Re: [PATCH v4 00/25] InfiniBand Transport (IBTRS) and Network Block Device (IBNBD)

Jinpu Wang <jinpuwang@xxxxxxxxx> · Mon, 15 Jul 2019 13:21:47 +0200

Sagi Grimberg <sagi@xxxxxxxxxxx> 于2019年7月12日周五 下午9:40写道：
>
>
> > Hi Sagi,
> >
> >>>> Another question, from what I understand from the code, the client
> >>>> always rdma_writes data on writes (with imm) from a remote pool of
> >>>> server buffers dedicated to it. Essentially all writes are immediate (no
> >>>> rdma reads ever). How is that different than using send wrs to a set of
> >>>> pre-posted recv buffers (like all others are doing)? Is it faster?
> >>> At the very beginning of the project we did some measurements and saw,
> >>> that it is faster. I'm not sure if this is still true
> >>
> >> Its not significantly faster (can't imagine why it would be).
> >> What could make a difference is probably the fact that you never
> >> do rdma reads for I/O writes which might be better.
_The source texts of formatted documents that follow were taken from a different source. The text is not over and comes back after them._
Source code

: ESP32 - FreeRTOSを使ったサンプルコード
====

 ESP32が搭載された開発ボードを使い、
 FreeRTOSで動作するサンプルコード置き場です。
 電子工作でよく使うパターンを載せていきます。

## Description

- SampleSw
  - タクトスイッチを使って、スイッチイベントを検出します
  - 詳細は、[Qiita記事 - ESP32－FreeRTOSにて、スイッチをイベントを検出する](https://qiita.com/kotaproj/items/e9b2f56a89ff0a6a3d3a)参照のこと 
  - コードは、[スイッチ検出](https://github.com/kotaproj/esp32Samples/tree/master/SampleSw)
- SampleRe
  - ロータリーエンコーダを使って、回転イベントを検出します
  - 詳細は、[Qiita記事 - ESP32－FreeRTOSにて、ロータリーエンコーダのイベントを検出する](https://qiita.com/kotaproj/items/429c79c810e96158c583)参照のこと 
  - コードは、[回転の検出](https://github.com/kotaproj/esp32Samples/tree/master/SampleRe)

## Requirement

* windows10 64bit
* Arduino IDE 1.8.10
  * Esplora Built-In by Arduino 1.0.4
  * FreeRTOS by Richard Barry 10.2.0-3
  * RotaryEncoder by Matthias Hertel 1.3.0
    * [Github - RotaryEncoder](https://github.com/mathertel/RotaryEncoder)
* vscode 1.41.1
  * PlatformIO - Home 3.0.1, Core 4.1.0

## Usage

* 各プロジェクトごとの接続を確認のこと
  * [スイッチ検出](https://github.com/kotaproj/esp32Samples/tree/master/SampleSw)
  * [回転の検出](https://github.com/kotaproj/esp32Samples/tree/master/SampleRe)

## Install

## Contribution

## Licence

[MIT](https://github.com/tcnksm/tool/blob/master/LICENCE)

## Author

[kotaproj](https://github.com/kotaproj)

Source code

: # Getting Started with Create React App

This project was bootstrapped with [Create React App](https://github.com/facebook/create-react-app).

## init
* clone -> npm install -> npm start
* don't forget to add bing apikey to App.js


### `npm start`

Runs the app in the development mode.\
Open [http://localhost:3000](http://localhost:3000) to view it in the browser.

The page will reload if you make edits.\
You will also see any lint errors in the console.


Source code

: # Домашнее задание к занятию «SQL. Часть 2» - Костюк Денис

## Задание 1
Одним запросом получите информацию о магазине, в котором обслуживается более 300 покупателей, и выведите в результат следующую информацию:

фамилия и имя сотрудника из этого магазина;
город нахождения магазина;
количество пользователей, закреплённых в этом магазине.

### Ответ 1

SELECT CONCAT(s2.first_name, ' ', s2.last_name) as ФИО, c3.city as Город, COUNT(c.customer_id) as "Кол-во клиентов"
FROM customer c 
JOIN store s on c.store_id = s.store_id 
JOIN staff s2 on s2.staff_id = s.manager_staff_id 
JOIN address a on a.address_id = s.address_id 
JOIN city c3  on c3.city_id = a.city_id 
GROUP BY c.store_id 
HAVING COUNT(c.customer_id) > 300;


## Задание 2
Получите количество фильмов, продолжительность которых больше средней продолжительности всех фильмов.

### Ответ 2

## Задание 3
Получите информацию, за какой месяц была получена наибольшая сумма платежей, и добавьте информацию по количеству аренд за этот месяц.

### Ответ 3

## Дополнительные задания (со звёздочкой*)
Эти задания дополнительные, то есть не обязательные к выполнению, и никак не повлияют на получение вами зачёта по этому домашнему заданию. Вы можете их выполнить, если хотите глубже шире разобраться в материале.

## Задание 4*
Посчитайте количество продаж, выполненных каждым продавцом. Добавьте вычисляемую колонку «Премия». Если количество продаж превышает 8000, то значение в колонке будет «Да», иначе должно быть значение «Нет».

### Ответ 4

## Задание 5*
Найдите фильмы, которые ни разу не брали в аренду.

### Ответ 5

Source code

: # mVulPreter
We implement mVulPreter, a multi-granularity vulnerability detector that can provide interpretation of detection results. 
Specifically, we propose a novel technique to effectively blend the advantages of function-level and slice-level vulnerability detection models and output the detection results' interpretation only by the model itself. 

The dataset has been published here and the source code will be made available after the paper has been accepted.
Also perhaps the
> >> fact that you normally don't wait for send completions before completing
> >> I/O (which is broken), and the fact that you batch recv operations.
> >
> > I don't know how do you come to the conclusion we don't wait for send
> > completion before completing IO.
> >
> > We do chain wr on successfull read request from server, see funtion
> > rdma_write_sg,
>
> I was referring to the client side
Hi Sagi,

I checked the 3 commits you mentioned in earlier thread again, I now
get your point.
You meant the behavior following commits try to fix.

4af7f7ff92a4 ("nvme-rdma: don't complete requests before a send work
request has completed")
b4b591c87f2b ("nvme-rdma: don't suppress send completions")

In this sense, ibtrs client side are not waiting for the completions
for RDMA WRITE WR to finish.
But we did it right for local invalidation.

I checked SRP/iser, they are not even wait for local invalidation, no
signal flag set.

If it's a problem, we should fix them too, maybe more.

My question is do you see the behavior (HCA retry send due to drop ack
) in the field,
is it possible to reproduce?

Thanks,
Jack